BEGIN PROVIDED RECORDS
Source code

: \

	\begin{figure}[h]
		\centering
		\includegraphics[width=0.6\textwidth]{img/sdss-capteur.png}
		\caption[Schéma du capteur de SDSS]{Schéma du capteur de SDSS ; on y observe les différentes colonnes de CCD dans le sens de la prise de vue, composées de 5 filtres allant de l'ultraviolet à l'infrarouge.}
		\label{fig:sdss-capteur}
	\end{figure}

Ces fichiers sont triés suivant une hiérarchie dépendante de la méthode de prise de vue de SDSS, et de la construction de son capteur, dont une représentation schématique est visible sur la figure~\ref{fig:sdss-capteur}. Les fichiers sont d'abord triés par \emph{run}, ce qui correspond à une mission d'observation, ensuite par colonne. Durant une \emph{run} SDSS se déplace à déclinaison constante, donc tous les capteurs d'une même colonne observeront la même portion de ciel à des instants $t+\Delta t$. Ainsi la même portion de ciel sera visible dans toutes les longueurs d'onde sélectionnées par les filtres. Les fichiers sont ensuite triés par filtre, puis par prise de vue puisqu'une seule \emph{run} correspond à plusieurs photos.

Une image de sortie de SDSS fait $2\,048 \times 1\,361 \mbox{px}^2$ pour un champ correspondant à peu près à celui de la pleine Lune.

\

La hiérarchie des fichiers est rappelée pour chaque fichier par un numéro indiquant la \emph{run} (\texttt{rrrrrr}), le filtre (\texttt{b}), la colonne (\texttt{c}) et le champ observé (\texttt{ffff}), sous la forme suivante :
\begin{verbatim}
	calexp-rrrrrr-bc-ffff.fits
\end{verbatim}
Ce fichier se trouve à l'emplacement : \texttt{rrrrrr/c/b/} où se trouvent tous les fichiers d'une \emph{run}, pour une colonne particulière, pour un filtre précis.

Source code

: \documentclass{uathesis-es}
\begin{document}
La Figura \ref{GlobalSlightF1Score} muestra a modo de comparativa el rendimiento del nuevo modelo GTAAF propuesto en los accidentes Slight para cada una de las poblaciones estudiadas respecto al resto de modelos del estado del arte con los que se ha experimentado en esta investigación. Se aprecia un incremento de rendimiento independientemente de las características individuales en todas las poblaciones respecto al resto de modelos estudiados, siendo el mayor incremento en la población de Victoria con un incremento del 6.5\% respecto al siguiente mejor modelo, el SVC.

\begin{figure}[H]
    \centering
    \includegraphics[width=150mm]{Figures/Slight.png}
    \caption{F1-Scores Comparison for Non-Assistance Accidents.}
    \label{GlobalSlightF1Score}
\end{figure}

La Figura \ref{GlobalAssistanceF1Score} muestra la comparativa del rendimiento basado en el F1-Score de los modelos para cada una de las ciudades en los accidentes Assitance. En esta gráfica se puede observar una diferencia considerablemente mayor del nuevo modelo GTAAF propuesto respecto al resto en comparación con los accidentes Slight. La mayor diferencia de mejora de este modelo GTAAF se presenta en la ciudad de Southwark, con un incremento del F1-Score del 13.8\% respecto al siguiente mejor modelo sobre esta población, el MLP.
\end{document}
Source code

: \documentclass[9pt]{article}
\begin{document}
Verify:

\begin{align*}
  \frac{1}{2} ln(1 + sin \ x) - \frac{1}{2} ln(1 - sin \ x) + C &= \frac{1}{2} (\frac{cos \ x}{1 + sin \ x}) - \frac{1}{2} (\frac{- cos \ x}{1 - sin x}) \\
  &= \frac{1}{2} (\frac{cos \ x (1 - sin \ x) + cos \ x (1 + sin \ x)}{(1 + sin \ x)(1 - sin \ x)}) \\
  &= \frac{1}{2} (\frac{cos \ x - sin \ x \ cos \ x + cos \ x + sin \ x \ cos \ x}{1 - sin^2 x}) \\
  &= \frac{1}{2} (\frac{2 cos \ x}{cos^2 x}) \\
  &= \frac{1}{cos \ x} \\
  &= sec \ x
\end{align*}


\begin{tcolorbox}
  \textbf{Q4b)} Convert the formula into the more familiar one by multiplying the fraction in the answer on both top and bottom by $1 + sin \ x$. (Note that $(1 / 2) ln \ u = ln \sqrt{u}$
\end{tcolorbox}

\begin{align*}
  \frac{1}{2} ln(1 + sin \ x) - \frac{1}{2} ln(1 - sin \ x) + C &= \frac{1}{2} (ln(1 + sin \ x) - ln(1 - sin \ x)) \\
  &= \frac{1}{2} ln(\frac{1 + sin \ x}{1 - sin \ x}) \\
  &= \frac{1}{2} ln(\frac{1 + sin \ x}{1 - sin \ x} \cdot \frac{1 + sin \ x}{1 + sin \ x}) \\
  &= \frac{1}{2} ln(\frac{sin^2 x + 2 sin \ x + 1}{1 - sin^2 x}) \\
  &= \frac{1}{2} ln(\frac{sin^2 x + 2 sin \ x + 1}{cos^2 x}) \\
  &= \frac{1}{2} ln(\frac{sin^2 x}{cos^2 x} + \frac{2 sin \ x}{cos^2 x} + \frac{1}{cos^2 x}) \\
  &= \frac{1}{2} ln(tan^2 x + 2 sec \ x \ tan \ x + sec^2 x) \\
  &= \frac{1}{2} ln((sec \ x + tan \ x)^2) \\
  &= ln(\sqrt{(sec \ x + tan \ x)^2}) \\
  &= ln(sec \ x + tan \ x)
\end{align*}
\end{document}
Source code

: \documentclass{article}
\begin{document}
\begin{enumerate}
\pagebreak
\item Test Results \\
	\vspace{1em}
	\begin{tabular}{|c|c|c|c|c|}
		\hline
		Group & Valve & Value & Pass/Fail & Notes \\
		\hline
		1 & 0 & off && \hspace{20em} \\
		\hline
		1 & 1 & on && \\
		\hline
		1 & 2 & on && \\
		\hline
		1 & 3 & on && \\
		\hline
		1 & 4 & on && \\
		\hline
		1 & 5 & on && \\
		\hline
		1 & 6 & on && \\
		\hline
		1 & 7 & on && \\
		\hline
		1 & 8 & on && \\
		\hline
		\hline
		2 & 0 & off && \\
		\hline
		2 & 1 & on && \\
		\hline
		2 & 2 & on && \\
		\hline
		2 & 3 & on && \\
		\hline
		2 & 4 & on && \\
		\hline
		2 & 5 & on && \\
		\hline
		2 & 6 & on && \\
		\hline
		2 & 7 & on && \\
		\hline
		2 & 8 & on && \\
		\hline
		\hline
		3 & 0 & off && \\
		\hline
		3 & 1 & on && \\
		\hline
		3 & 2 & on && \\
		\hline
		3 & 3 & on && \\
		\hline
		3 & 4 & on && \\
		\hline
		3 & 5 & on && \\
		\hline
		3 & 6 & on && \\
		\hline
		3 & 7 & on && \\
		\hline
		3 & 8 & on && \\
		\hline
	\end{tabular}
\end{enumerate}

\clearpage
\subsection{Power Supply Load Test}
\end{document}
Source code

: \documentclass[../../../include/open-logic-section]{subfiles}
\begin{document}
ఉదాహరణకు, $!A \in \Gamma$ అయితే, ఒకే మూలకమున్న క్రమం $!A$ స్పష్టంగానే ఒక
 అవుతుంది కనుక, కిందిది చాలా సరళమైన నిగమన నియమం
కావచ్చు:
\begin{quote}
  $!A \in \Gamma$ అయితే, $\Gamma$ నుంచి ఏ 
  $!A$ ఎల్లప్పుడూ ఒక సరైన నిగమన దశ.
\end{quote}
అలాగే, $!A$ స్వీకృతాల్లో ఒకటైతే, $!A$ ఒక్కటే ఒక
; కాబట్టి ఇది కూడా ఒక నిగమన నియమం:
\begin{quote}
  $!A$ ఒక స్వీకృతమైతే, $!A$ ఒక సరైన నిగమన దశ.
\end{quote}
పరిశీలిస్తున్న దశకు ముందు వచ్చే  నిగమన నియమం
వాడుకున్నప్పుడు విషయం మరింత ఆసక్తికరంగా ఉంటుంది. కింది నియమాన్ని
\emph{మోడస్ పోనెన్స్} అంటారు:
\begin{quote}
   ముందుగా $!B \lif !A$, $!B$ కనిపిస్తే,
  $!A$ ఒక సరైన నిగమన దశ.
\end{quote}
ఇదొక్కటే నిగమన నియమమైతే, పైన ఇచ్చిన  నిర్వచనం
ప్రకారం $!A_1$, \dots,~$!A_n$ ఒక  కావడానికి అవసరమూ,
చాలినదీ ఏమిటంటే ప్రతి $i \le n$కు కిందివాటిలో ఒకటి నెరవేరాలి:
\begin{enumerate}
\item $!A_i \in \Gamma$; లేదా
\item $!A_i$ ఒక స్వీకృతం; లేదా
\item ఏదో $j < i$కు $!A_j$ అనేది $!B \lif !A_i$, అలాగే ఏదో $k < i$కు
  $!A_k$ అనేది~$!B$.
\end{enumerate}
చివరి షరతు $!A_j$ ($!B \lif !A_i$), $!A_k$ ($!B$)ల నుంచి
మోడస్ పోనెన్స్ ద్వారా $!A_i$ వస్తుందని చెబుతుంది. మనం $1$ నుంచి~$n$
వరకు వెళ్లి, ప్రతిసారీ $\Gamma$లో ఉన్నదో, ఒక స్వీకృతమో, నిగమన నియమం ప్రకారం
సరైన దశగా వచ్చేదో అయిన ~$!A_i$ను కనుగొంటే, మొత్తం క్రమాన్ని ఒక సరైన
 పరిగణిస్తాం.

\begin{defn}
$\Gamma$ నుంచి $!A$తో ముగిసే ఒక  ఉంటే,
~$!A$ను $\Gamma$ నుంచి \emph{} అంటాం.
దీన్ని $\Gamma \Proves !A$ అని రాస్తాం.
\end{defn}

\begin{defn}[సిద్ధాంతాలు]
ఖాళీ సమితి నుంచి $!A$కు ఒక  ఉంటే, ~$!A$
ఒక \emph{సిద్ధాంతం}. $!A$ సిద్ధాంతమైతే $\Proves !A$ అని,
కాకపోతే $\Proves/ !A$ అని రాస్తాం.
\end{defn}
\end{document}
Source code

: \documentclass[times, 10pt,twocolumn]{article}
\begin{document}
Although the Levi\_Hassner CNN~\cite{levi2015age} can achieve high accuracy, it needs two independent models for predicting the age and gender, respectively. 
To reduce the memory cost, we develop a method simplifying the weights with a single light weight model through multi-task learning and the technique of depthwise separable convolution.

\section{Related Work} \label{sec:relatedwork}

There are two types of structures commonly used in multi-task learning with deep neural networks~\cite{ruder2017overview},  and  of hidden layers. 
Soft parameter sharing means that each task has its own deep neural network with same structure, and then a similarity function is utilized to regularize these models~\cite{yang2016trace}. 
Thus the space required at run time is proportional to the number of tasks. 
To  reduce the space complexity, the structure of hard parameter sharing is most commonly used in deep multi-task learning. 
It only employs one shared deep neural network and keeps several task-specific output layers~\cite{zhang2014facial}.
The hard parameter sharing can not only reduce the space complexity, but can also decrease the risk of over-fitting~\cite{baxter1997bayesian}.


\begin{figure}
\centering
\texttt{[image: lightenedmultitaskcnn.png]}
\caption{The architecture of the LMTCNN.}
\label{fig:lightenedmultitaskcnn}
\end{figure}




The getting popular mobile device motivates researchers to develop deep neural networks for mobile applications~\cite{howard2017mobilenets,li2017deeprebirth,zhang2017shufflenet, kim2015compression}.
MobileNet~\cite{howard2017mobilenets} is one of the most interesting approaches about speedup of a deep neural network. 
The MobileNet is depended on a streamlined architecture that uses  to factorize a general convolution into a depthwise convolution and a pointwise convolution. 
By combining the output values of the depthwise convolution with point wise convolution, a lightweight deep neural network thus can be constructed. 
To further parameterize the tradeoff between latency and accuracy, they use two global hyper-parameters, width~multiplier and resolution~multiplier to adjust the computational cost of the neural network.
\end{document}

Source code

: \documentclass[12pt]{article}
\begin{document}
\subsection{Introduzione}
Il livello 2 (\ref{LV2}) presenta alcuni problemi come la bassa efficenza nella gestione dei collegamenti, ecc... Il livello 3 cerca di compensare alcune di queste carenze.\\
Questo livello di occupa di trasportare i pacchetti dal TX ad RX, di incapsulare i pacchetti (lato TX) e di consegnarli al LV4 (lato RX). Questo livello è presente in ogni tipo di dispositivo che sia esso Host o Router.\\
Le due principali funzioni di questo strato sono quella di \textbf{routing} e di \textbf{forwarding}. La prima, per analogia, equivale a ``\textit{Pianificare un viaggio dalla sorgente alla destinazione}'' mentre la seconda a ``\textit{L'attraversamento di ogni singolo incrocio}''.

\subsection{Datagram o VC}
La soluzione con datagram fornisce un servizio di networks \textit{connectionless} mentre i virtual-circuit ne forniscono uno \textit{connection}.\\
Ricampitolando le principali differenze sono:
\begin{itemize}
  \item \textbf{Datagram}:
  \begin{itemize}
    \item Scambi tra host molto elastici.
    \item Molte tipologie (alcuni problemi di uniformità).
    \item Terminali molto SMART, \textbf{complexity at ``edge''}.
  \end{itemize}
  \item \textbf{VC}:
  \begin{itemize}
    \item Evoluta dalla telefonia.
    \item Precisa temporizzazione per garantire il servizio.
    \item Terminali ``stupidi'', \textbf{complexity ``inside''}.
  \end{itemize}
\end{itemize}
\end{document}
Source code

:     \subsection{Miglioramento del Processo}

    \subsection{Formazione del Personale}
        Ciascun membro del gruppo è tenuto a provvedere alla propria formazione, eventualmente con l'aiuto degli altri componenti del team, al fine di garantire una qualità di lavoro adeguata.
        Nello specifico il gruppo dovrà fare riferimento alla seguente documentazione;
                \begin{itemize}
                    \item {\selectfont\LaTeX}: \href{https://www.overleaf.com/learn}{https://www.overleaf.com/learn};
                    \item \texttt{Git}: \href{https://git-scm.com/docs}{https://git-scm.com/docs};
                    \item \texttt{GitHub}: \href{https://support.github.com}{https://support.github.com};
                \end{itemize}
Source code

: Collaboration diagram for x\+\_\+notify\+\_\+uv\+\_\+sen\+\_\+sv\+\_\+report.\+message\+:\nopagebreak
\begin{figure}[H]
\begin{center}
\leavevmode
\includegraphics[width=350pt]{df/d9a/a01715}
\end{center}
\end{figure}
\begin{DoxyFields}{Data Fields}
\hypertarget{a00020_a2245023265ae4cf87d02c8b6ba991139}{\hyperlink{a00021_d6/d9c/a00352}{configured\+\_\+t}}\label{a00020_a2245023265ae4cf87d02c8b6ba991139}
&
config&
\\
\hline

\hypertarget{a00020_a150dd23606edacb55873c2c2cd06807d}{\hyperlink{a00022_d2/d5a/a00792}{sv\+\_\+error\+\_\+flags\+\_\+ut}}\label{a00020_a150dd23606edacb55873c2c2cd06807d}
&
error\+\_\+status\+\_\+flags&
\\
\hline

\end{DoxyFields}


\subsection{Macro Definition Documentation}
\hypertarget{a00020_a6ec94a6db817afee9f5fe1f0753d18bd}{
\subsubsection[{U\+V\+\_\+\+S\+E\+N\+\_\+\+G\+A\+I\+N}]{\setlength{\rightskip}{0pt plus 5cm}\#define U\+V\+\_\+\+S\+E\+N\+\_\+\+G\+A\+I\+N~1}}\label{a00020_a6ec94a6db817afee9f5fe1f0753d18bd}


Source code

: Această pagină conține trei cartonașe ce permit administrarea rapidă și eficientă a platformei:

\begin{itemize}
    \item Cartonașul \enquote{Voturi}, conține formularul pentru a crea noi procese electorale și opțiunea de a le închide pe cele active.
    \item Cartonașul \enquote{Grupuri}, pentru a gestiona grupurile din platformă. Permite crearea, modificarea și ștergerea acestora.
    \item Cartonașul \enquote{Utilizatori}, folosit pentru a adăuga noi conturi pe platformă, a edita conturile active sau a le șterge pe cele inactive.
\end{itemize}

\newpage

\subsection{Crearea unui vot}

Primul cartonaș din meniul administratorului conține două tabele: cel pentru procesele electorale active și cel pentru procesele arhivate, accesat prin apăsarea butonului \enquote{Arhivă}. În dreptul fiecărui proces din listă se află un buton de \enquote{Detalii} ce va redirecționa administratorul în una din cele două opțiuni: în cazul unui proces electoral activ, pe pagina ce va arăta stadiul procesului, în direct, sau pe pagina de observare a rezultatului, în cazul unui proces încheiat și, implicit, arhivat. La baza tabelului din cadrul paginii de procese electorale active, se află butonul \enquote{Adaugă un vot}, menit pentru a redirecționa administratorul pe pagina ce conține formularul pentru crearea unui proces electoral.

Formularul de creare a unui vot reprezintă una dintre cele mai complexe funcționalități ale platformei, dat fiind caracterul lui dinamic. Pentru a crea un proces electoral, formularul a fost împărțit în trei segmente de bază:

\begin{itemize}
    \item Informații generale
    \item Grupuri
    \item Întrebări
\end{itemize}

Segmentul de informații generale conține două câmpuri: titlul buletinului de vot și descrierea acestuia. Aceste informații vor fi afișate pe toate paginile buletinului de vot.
END PROVIDED RECORDS
WHAT IS REQUIRED: After locating the line with "ప్రకారం $!A_1$, \dots,~$!A_n$" above, return that line and every later line through the one with "పరిగణిస్తాం.", word for word and with nothing else.

SOLUTION FOR THIS PROBLEM:
ప్రకారం $!A_1$, \dots,~$!A_n$ ఒక  కావడానికి అవసరమూ,
చాలినదీ ఏమిటంటే ప్రతి $i \le n$కు కిందివాటిలో ఒకటి నెరవేరాలి:
\begin{enumerate}
\item $!A_i \in \Gamma$; లేదా
\item $!A_i$ ఒక స్వీకృతం; లేదా
\item ఏదో $j < i$కు $!A_j$ అనేది $!B \lif !A_i$, అలాగే ఏదో $k < i$కు
  $!A_k$ అనేది~$!B$.
\end{enumerate}
చివరి షరతు $!A_j$ ($!B \lif !A_i$), $!A_k$ ($!B$)ల నుంచి
మోడస్ పోనెన్స్ ద్వారా $!A_i$ వస్తుందని చెబుతుంది. మనం $1$ నుంచి~$n$
వరకు వెళ్లి, ప్రతిసారీ $\Gamma$లో ఉన్నదో, ఒక స్వీకృతమో, నిగమన నియమం ప్రకారం
సరైన దశగా వచ్చేదో అయిన ~$!A_i$ను కనుగొంటే, మొత్తం క్రమాన్ని ఒక సరైన
 పరిగణిస్తాం.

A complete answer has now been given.